CASERTA – Clamorose rivelazioni da parte di Ermanno Fumagalli alla Gazzetta dello Sport sul caso Seregno. L’ex portiere della Casertana svela i metodi per nulla ortodossi dell’ex dg Ninni Corda, coadiuvato da due fedelissimi come Christian Anelli e Federico Gentile, nel club neopromosso in Serie C. Tutti e tre sono stati cacciati dal presidente Erba, ma sul caso, fatto di violenze e minacce, sta indagando la Procura di Monza. Gentile torna nuovamente alle cronache dopo l’incendio della porta di casa subito quando giocava a Foggia.
“Era Gomorra”. Esordisce così l’estremo difensore, vicecapitano del club di Davide Erba: “Che clima c’era fino a un mese fa? Troppo pesante, non era calcio. A partire dagli allenamenti. Ci si allenava giocando a pallamano, una specie di calcio fiorentino dove valeva tutto, per vincere. E quando dico tutto, dico: tutto”. Poi le sconfitte: “Una volta siamo stati convocati alle 6 del mattino e abbiamo corso per un’ora. Dopo la sconfitta contro la Juventus U23 siamo arrivati alle 7 e abbiamo dovuto rivedere la gara del giorno prima. Non era una squadra, era una caserma. Sempre in trincea. Quando mi hanno minacciato ho capito che non potevo più accettare tutto questo”.
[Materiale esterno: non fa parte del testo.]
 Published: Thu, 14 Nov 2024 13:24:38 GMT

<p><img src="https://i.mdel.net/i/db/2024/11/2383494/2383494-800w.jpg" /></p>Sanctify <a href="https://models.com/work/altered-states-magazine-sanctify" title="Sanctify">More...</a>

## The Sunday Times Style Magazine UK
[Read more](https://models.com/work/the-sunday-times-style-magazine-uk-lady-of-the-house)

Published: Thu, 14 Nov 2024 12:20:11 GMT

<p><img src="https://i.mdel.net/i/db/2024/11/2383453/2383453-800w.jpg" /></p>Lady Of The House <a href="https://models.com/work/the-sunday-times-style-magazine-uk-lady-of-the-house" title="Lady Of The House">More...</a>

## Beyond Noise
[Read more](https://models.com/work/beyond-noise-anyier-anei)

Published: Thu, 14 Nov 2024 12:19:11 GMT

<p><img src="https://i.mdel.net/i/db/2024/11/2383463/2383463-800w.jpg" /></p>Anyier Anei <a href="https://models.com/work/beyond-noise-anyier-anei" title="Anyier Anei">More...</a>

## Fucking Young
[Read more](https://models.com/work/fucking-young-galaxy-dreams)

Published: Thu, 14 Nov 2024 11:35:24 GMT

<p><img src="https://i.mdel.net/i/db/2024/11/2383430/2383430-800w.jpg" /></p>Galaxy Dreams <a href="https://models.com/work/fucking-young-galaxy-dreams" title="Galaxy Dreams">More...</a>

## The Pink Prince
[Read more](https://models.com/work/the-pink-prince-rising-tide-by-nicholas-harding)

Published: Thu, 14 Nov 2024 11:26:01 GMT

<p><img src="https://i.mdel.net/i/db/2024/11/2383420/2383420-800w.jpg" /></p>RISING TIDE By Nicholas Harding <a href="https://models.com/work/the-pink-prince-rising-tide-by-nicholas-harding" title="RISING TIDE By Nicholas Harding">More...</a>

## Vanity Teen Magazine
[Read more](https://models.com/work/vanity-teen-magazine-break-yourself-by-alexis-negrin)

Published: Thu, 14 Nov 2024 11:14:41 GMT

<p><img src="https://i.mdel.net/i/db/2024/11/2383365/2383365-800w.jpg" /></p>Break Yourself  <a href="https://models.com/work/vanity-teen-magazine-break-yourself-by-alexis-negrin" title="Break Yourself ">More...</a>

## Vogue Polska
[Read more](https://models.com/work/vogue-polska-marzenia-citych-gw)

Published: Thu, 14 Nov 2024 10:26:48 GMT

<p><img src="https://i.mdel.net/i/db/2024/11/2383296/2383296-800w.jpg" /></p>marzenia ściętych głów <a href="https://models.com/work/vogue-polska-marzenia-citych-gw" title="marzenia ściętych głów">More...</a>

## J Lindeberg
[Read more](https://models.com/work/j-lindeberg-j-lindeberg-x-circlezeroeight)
COSA E’ SUCCESSO – “Stava per incominciare l’allenamento e mi si sono avvicinate alcune persone che conoscevo perché bazzicavano attorno alla squadra. “Ti veniamo a prendere a casa, forse non hai capito”. “Non rivedrai più la tua famiglia, stasera saluta Jacopo”. Quando hanno fatto il nome di mio figlio, non ho più capito niente. Se ho avuto paura? Non soltanto io. Mia moglie, con due figli in casa, non era più serena. Non era calcio, era Gomorra. E’ stato devastante. Mai vissute cose così. Mai, in vent’anni che faccio questo lavoro. Anzi, questo sport, perché il calcio per me non è mai stato un lavoro. Ho giocato in piazze caldissime, ma mai e poi mai ho visto queste cose”.
COMPAGNI PICCHIATI? – “Sì, tra il primo e il secondo tempo di una partita una persona, di cui non faccio il nome, ha messo le mani addosso a due ragazzi. Non so perché l’ha fatto”.
IL CLIMA – “Prima, anche a livello di testa, non c’eravamo. E se non ci sei fai entratacce, rispondi male all’arbitro, che poi ti punisce… Non potevamo neppure salutare gli avversari prima delle partite. Se lo facevi eri visto male, non eri considerato pronto alla guerra. La guerra: ma che roba è? Una cosa è la cattiveria agonistica, un’altra la violenza”.
LASCIARE IL SEREGNO? – “Ci ho pensato, ma per fortuna il presidente ci ha liberato da questo incubo. La sera tornavo a casa e stavo male. Per me il calcio è passione, divertimento, amore. La fiammella si stava spegnendo, adesso è stata riaccesa. Ci sono più serenità, più armonia, più compattezza. Se vogliamo possiamo anche fare la battuta, nello spogliatoio, si può ridere. Ho riconquistato il mio calcio. Prima c’era Gomorra”.